— Saved entries —
○ ○ ○ ○
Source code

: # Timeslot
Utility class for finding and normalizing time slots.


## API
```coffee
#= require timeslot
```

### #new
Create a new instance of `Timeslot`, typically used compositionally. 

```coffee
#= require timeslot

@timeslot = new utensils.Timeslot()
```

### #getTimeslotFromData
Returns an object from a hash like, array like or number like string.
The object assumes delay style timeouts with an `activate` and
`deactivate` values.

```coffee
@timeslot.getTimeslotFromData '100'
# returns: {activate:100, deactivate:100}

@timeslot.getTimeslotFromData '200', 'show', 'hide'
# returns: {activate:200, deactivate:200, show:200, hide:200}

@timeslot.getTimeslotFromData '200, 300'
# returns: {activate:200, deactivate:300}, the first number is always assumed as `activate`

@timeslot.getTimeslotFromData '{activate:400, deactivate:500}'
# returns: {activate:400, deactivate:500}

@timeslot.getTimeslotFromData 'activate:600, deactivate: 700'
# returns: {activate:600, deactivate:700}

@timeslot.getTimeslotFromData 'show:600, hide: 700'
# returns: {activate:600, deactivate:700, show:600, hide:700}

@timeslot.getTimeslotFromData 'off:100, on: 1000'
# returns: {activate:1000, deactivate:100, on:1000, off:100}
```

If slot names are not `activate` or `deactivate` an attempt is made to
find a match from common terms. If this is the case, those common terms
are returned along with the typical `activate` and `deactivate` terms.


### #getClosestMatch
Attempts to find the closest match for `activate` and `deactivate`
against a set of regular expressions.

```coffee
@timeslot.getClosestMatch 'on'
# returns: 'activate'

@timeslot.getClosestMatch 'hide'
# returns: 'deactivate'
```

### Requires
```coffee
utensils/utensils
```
○ ○ ○ ○
— Aim of the exercise —
Return exactly the lines from the one containing "Attempts to find" through the last line of the records above, both included, and nothing else.

— Exercise result —
Attempts to find the closest match for `activate` and `deactivate`
against a set of regular expressions.

```coffee
@timeslot.getClosestMatch 'on'
# returns: 'activate'

@timeslot.getClosestMatch 'hide'
# returns: 'deactivate'
```

### Requires
```coffee
utensils/utensils
```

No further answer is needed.